The ATO also levies a surcharge for making payments through EasyPay or MyGov using a credit card. Currently these charges are 0.54% for Visa and MasterCard and 1.45% for using American Express. The ATO says that these charges are identical to the charges made by its own bank for processing the transactions, so the ATO is not making a profit on transactions.
The ATO credit card surcharge is tax deductible for businesses (so this should include Activity Statement payments for anyone with an ABN) but not for an individual’s income tax payments.
Assuming that you are satisfied with the rewards points return you are getting on normal transactions when offset against your card’s annual fee and any other benefits, the additional cost of ATO rewards points lies in the surcharge levied on card payments by the ATO or RewardPay.com.au. The surcharge rates are 0.54% for Visa and MasterCard and 1.45% for AmEx if paying directly through EasyPay or MyGov. Payments through RewardPay.com.au attract a surcharge of 2.4% for any kind of card.
So the question you need to ask yourself is whether the cost per ATO reward point exceeds the value of an ATO reward point?
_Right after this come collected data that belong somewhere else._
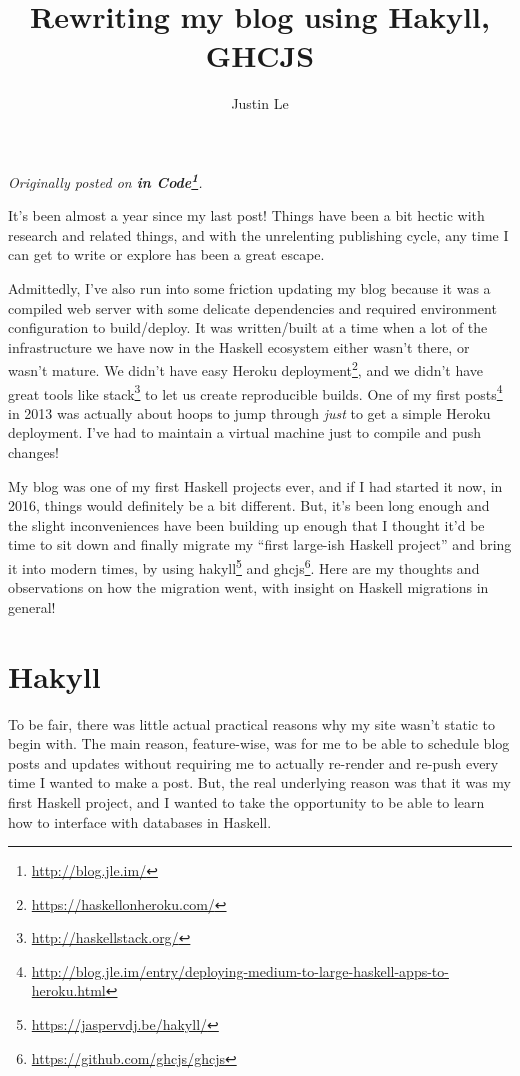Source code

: \documentclass[]{article}
\title{Rewriting my blog using Hakyll, GHCJS}
\author{Justin Le}
\renewcommand{\href}[2]{#2\footnote{\url{#1}}}
\begin{document}
\maketitle

\emph{Originally posted on \textbf{\href{http://blog.jle.im/}{in
Code}}.}

It's been almost a year since my last post! Things have been a bit
hectic with research and related things, and with the unrelenting
publishing cycle, any time I can get to write or explore has been a
great escape.

Admittedly, I've also run into some friction updating my blog because it
was a compiled web server with some delicate dependencies and required
environment configuration to build/deploy. It was written/built at a
time when a lot of the infrastructure we have now in the Haskell
ecosystem either wasn't there, or wasn't mature. We didn't have easy
\href{https://haskellonheroku.com/}{Heroku deployment}, and we didn't
have great tools like \href{http://haskellstack.org/}{stack} to let us
create reproducible builds. One of my
\href{http://blog.jle.im/entry/deploying-medium-to-large-haskell-apps-to-heroku.html}{first
posts} in 2013 was actually about hoops to jump through \emph{just} to
get a simple Heroku deployment. I've had to maintain a virtual machine
just to compile and push changes!

My blog was one of my first Haskell projects ever, and if I had started
it now, in 2016, things would definitely be a bit different. But, it's
been long enough and the slight inconveniences have been building up
enough that I thought it'd be time to sit down and finally migrate my
``first large-ish Haskell project'' and bring it into modern times, by
using \href{https://jaspervdj.be/hakyll/}{hakyll} and
\href{https://github.com/ghcjs/ghcjs}{ghcjs}. Here are my thoughts and
observations on how the migration went, with insight on Haskell
migrations in general!

\section{Hakyll}\label{hakyll}

To be fair, there was little actual practical reasons why my site wasn't
static to begin with. The main reason, feature-wise, was for me to be
able to schedule blog posts and updates without requiring me to actually
re-render and re-push every time I wanted to make a post. But, the real
underlying reason was that it was my first Haskell project, and I wanted
to take the opportunity to be able to learn how to interface with
databases in Haskell.
\end{document}

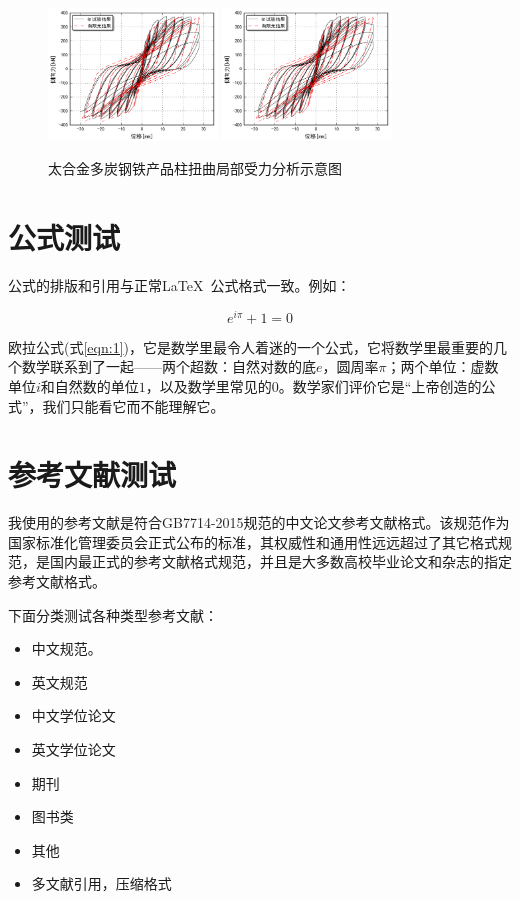 \documentclass{bjtu-bachelor-thesis}
\begin{document}
\begin{figure}
    \centering
    {\includegraphics[width=0.4\textwidth]{pic/G1.png}}
    {\includegraphics[width=0.4\textwidth]{pic/G1.png}}
    \caption{太合金多炭钢铁产品柱扭曲局部受力分析示意图}\label{fig:2}
\end{figure}

\section{公式测试}
公式的排版和引用与正常\LaTeX\ 公式格式一致。例如：

\begin{equation}
    \label{eqn:1}
    e^{i\pi}+1=0
\end{equation}

欧拉公式(式\ref{eqn:1})，它是数学里最令人着迷的一个公式，它将数学里最重要的几个数学联系到了一起——两个超数：自然对数的底$e$，圆周率$\pi$；两个单位：虚数单位$i$和自然数的单位$1$，以及数学里常见的$0$。数学家们评价它是“上帝创造的公式”，我们只能看它而不能理解它。

\section{参考文献测试}
我使用的参考文献是符合GB7714-2015规范的中文论文参考文献格式。该规范作为国家标准化管理委员会正式公布的标准，其权威性和通用性远远超过了其它格式规范，是国内最正式的参考文献格式规范，并且是大多数高校毕业论文和杂志的指定参考文献格式。

下面分类测试各种类型参考文献：

\begin{itemize}
    \item 中文规范\citep{C1}。
    \item 英文规范\citep{ACI318}
    \item 中文学位论文\citep{liguiqian}
    \item 英文学位论文\citep{bentz2000}
    \item 期刊\citep{FMK}
    \item 图书类\citep{B1}
    \item 其他\citep{R1}
    \item 多文献引用，压缩格式\citep{C1,ACI318,liguiqian,R1}
\end{itemize}
\end{document}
In fact, the value to you of any reward point depends not on the type of payment you are making, but the type of redemption you choose. Long haul flights usually offer the best value redemptions, while retail gift cards are amongst the most popular.
A Qantas economy return flight to the UK, if booked well ahead, costs around $1,870 for a base fare (i.e. excluding taxes) or 120,000 Qantas Frequent Flyer points. This puts a value of about 1.5 cents on each QFF point.
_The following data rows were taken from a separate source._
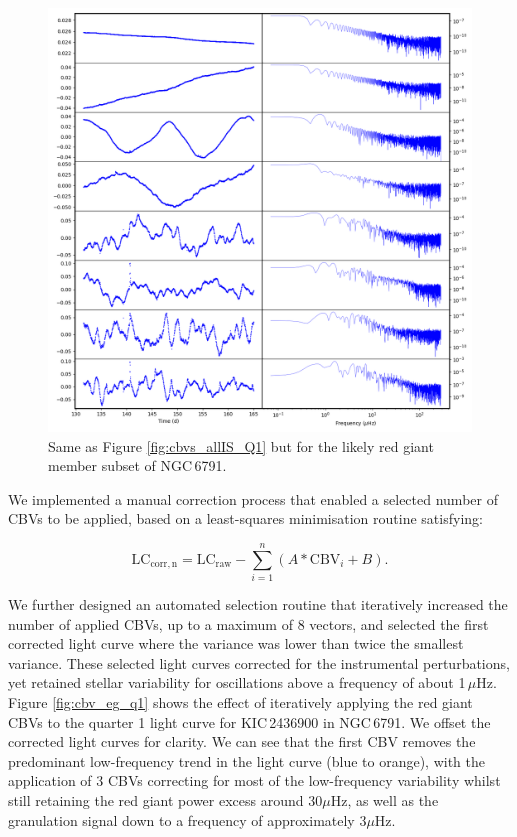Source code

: \begin{figure}
    \centering
    \includegraphics[width=\linewidth]{Chapter5/cbv_6791_rgs_q01.png}
    \caption[Custom co-trending basis vectors with Fourier transforms (II) Red Giant subset]{Same as Figure \ref{fig:cbvs_allIS_Q1} but for the likely red giant member subset of NGC\,6791.}
    \label{fig:cbvs_rgsubset_Q1}
\end{figure}

We implemented a manual correction process that enabled a selected number of CBVs to be applied, based on a least-squares minimisation routine satisfying:

\begin{equation}
    \mathrm{LC}_{\mathrm{corr,n}} = \mathrm{LC}_\mathrm{raw} - \sum_{i=1}^{n} \left(A*\mathrm{CBV}_i + B\right) .
    \label{eqtn:mini}
\end{equation}

\noindent We further designed an automated selection routine that iteratively increased the number of applied CBVs, up to a maximum of 8 vectors, and selected the first corrected light curve where the variance was lower than twice the smallest variance. These selected light curves corrected for the instrumental perturbations, yet retained stellar variability for oscillations above a frequency of about 1\,$\mu$Hz. Figure \ref{fig:cbv_eg_q1} shows the effect of iteratively applying the red giant CBVs to the quarter 1 light curve for KIC\,2436900 in NGC\,6791. We offset the corrected light curves for clarity. We can see that the first CBV removes the predominant low-frequency trend in the light curve (blue to orange), with the application of 3 CBVs correcting for most of the low-frequency variability whilst still retaining the red giant power excess around 30$\mu$Hz, as well as the granulation signal down to a frequency of approximately 3$\mu$Hz. 

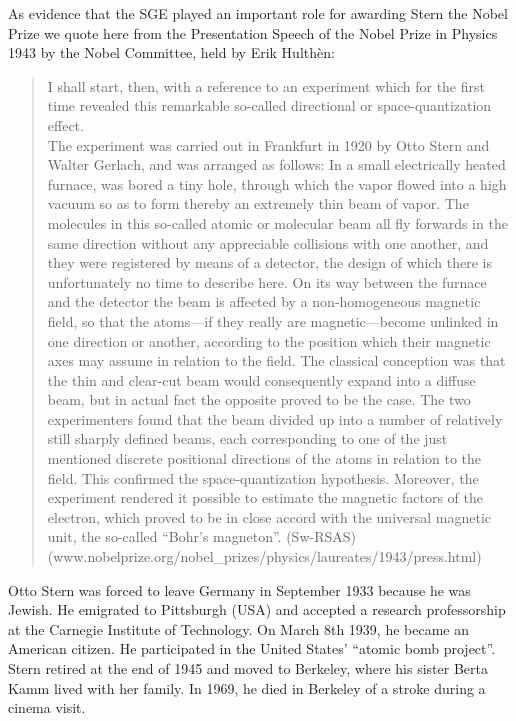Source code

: \documentclass{article}
\begin{document}
As evidence that the SGE played an important role for awarding Stern the Nobel Prize we quote here from the Presentation Speech of the Nobel Prize in Physics 1943 by the Nobel Committee, held by Erik Hulthèn: 
\begin{quote}
I shall start, then, with a reference to an experiment which for the first time revealed this remarkable so-called directional or space-quantization effect.\\
The experiment was carried out in Frankfurt in 1920 by Otto Stern and Walter Gerlach, and was arranged as follows: In a small electrically heated furnace, was bored a tiny hole, through which the vapor flowed into a high vacuum so as to form thereby an extremely thin beam of vapor. The molecules in this so-called atomic or molecular beam all fly forwards in the same direction without any appreciable collisions with one another, and they were registered by means of a detector, the design of which there is unfortunately no time to describe here. On its way between the furnace and the detector the beam is affected by a non-homogeneous magnetic field, so that the atoms---if they really are magnetic---become unlinked in one direction or another, according to the position which their magnetic axes may assume in relation to the field. The classical conception was that the thin and clear-cut beam would consequently expand into a diffuse beam, but in actual fact the opposite proved to be the case. The two experimenters found that the beam divided up into a number of relatively still sharply defined beams, each corresponding to one of the just mentioned discrete positional directions of the atoms in relation to the field. This confirmed the space-quantization hypothesis. Moreover, the experiment rendered it possible to estimate the magnetic factors of the electron, which proved to be in close accord with the universal magnetic unit, the so-called ``Bohr's magneton''. (Sw-RSAS) 
(www.nobelprize.org/nobel\_prizes/physics/laureates/1943/press.html)
\end{quote}

Otto Stern was forced to leave Germany in September 1933 because he was Jewish. He emigrated to Pittsburgh (USA) and accepted a research professorship at the Carnegie Institute of Technology. On March 8th 1939, he became an American citizen.
He participated in the United States' ``atomic bomb project''. Stern retired at the end of 1945 and moved to Berkeley, where his sister Berta Kamm lived with her family. In 1969, he died in Berkeley of a stroke during a cinema visit. 
\end{document}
A $100 retail gift card costs 13,500 American Express Membership Rewards points, valuing each point at around 0.75 cents.
So Qantas points need to cost less than 1.5 cents each in surcharges to be worthwhile, and AmEx Membership Rewards points need to cost less than 0.75 cents, before the cost exceeds the value.
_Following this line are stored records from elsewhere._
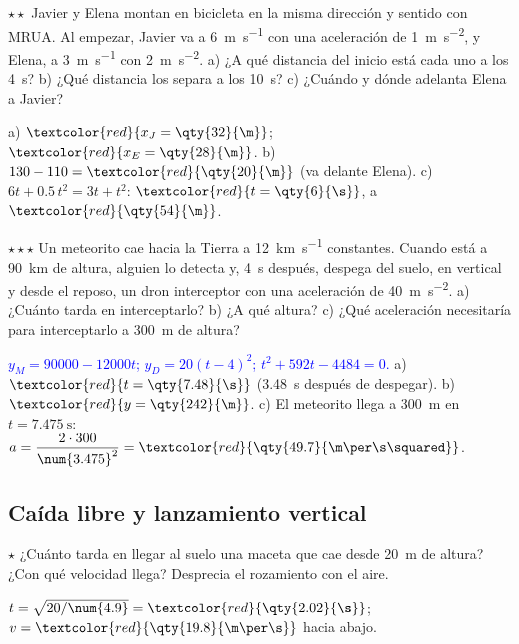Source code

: \begin{exercise}
    \(\star\star\) Javier y Elena montan en bicicleta en la misma dirección y sentido con MRUA. Al empezar, Javier va a
    \qty{6}{\m\per\s} con una aceleración de \qty{1}{\m\per\s\squared}, y Elena, a \qty{3}{\m\per\s} con \qty{2}{\m\per\s\squared}.
    a) ¿A qué distancia del inicio está cada uno a los \qty{4}{\s}? b) ¿Qué distancia los separa a los \qty{10}{\s}? c) ¿Cuándo y
    dónde adelanta Elena a Javier?
    \begin{solu}
        a) \(\textcolor{red}{x_J = \qty{32}{\m}}\); \(\textcolor{red}{x_E = \qty{28}{\m}}\). b) \(130 - 110 = \textcolor{red}{\qty{20}{\m}}\)
        (va delante Elena). c) \(6t + \num{0.5}\,t^2 = 3t + t^2\): \(\textcolor{red}{t = \qty{6}{\s}}\), a \(\textcolor{red}{\qty{54}{\m}}\).
    \end{solu}
\end{exercise}

\begin{exercise}
    \(\star\star\star\) Un meteorito cae hacia la Tierra a \qty{12}{\km\per\s} constantes. Cuando está a \qty{90}{\km} de altura,
    alguien lo detecta y, \qty{4}{\s} después, despega del suelo, en vertical y desde el reposo, un dron interceptor con una
    aceleración de \qty{40}{\m\per\s\squared}. a) ¿Cuánto tarda en interceptarlo? b) ¿A qué altura? c) ¿Qué aceleración necesitaría
    para interceptarlo a \qty{300}{\m} de altura?
    \begin{solu}
        \textcolor{blue}{\(y_M = 90000 - 12000t\); \(y_D = 20(t - 4)^2\); \(t^2 + 592t - 4484 = 0\).} a) \(\textcolor{red}{t = \qty{7.48}{\s}}\)
        (\qty{3.48}{\s} después de despegar). b) \(\textcolor{red}{y = \qty{242}{\m}}\). c) El meteorito llega a \qty{300}{\m} en
        \(t = \qty{7.475}{\s}\): \(a = \dfrac{2 \cdot 300}{\num{3.475}^2} = \textcolor{red}{\qty{49.7}{\m\per\s\squared}}\).
    \end{solu}
\end{exercise}

\subsection{Caída libre y lanzamiento vertical}

\begin{exercise}
    \(\star\) ¿Cuánto tarda en llegar al suelo una maceta que cae desde \qty{20}{\m} de altura? ¿Con qué velocidad llega? Desprecia el
    rozamiento con el aire.
    \begin{solu}
        \(t = \sqrt{20/\num{4.9}} = \textcolor{red}{\qty{2.02}{\s}}\); \(v = \textcolor{red}{\qty{19.8}{\m\per\s}}\) hacia abajo.
    \end{solu}
\end{exercise}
This means that, if you are paying directly through the ATO, a Visa/MasterCard needs to be earning points for ATO payments at the rate of more than 0.36 points per dollar (if redeemed for long haul Qantas flights) and more than 0.72 points per dollar (if used for retail gift cards). An AmEx card needs to be earning at the rate 0.97 points per dollar (for flight redemptions) or 1.9 points per dollar (for gift card redemptions). Payments through RewardPay need earning rates of 1.6 points per dollar (flight redemption) or 3.2 points per dollar (gift card redemption).
In a nutshell, if your Visa/MasterCard earns at least 0.5 points per dollar for ATO payments, or your AmEx card earns at least 1 point per dollar, and you intend to redeem the points for long haul flights, go ahead and pay the ATO by AmEx card through EasyPay or MyGov because you will be on the winning side of the cost/benefit calculation. But it’s not worthwhile if you intend to redeem points for gift cards, and payments through RewardPay will only be beneficial if your card earns 2 points per dollar or more for ATO payments.